**Task description**
In the listing that follows, count every line with the word "love" in it and write only the total.
─── Data supplied
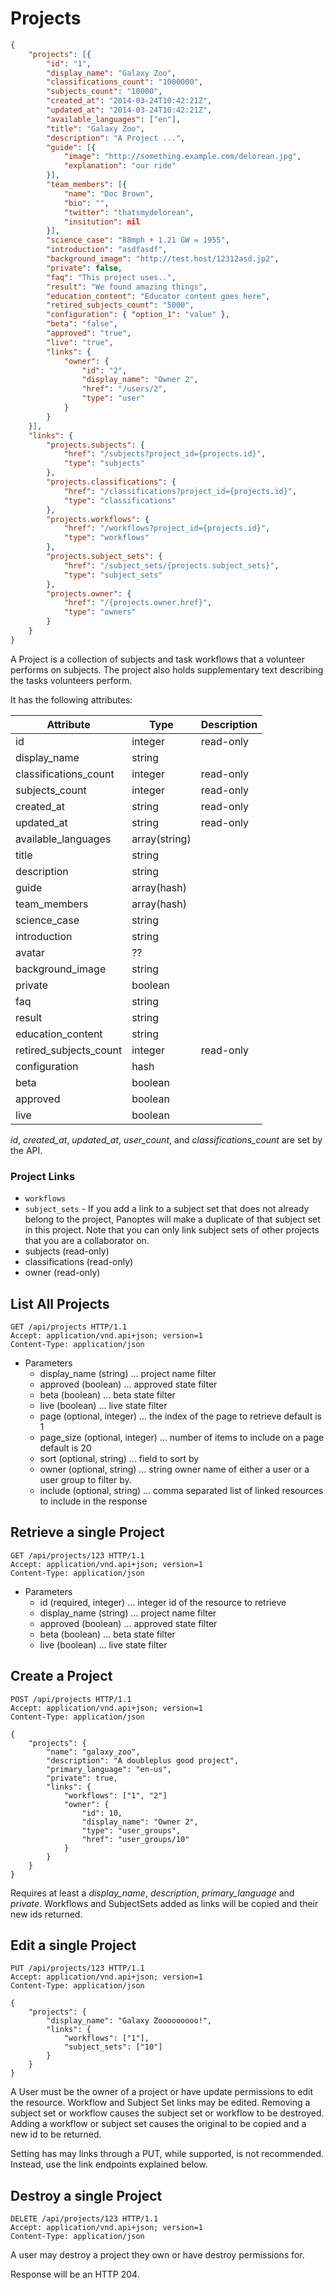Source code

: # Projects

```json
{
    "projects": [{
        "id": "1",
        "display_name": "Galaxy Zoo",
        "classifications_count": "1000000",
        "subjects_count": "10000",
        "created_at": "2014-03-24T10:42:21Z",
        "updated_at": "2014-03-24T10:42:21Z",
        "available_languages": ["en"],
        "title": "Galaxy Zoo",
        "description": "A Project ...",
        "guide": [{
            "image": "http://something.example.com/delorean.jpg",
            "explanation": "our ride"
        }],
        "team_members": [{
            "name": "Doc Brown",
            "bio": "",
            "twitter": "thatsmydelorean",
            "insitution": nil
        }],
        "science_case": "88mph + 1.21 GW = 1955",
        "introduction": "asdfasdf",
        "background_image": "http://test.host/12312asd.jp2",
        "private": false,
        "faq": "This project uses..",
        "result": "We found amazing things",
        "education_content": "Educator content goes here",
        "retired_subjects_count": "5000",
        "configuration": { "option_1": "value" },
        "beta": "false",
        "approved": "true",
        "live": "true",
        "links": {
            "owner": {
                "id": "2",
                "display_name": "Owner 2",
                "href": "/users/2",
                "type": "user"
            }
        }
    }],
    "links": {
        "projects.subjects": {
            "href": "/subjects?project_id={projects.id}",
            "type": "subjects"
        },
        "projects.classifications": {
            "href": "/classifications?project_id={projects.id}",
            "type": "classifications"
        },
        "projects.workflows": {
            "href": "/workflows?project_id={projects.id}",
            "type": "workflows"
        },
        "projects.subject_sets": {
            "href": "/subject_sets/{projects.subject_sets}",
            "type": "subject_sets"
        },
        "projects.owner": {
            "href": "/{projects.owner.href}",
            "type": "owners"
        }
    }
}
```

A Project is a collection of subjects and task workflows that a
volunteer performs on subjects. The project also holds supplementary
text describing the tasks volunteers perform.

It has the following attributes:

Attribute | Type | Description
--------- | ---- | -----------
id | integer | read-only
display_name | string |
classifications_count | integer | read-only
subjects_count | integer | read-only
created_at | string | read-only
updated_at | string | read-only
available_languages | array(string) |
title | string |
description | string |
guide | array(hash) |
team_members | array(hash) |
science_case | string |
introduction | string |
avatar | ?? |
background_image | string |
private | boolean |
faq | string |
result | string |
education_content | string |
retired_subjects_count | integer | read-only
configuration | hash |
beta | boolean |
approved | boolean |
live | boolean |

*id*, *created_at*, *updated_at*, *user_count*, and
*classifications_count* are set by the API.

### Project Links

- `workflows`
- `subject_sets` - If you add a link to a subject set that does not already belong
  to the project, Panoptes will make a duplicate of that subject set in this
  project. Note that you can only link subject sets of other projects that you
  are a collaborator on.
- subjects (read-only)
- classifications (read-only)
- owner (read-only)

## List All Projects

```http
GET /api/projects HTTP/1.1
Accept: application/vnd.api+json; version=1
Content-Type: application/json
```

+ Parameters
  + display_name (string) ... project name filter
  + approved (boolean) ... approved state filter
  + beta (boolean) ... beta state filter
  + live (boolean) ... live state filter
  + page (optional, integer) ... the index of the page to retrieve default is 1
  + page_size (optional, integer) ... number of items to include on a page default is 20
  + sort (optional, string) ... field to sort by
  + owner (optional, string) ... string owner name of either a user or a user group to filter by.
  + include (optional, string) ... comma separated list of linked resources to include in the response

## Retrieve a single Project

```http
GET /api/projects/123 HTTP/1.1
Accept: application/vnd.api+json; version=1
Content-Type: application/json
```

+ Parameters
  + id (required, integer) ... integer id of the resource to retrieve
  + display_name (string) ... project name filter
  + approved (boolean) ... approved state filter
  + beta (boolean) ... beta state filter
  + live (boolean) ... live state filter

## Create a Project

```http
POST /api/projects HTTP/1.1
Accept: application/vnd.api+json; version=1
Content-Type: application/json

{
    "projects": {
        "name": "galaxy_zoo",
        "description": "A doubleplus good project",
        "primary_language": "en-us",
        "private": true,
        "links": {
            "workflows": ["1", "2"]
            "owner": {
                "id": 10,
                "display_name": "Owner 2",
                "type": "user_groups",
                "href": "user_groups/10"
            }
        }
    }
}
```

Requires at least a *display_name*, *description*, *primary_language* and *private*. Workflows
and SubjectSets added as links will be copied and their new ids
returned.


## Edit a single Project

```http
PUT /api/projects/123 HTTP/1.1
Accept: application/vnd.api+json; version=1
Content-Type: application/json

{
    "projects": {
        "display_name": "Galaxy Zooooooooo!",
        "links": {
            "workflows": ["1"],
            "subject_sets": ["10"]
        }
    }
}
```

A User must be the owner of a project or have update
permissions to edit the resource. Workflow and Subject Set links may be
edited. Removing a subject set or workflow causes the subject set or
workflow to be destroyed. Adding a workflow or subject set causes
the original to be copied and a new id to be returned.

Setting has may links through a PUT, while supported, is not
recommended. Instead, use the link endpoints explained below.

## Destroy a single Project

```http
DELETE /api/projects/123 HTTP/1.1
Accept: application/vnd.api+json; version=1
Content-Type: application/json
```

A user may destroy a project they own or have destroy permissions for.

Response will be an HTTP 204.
──────
─── Data supplied
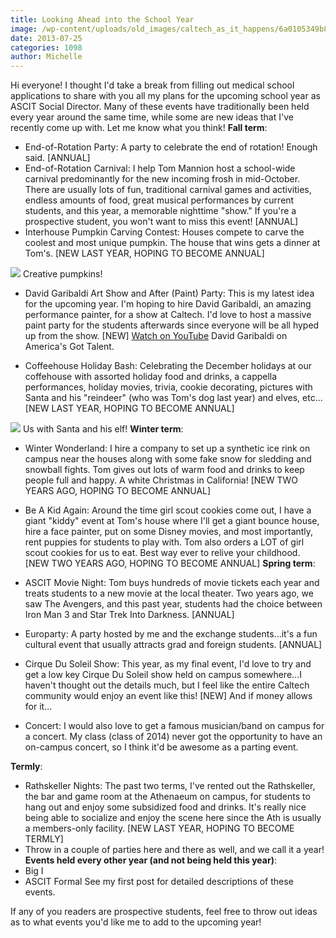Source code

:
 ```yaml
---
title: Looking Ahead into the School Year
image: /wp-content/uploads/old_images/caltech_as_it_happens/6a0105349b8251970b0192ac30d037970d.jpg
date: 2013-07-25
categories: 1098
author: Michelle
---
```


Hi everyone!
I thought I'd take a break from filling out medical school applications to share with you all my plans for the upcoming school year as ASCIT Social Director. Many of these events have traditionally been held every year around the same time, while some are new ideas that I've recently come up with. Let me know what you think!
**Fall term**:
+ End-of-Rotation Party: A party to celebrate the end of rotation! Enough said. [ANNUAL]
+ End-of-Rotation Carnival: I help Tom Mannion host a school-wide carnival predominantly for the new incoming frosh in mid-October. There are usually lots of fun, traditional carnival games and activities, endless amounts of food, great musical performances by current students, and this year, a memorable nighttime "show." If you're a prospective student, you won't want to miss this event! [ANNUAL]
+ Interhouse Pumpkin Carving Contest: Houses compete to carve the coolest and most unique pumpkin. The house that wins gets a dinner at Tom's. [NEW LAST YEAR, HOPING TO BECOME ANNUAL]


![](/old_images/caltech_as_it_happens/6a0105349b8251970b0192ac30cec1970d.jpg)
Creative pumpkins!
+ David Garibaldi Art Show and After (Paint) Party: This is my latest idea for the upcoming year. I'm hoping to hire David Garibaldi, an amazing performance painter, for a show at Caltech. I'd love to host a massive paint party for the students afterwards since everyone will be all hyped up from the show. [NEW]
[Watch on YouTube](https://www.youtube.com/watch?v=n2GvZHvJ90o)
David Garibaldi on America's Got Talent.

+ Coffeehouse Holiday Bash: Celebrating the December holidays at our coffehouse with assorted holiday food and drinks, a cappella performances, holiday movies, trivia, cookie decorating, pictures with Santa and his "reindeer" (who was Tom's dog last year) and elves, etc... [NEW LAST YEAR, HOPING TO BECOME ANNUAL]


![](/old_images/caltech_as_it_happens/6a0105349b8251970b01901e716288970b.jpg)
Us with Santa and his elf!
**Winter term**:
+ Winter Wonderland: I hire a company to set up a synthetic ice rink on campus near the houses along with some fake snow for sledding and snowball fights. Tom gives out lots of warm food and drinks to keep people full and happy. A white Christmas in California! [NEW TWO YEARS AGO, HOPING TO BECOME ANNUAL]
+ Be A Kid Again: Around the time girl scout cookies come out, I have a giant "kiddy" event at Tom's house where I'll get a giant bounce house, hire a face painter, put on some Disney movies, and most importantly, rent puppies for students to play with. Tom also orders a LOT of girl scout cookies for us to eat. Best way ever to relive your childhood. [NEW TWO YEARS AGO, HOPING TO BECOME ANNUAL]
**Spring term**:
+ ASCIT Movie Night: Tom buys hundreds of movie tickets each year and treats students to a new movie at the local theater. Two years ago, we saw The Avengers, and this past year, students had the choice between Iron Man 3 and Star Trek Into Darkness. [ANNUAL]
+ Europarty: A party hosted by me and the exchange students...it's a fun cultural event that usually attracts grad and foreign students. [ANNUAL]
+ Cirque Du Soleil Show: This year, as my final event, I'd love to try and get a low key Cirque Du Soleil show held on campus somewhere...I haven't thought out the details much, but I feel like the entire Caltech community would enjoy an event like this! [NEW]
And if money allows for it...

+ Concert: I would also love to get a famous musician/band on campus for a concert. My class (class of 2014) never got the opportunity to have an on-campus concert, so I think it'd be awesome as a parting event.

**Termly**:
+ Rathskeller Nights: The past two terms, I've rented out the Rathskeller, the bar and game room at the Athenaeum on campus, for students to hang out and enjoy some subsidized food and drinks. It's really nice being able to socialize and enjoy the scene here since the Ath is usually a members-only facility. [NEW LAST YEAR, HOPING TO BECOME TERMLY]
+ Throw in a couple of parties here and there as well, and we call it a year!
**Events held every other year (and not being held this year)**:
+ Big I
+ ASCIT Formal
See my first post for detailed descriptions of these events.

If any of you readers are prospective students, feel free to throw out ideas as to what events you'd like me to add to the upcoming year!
──────
**Task result**
3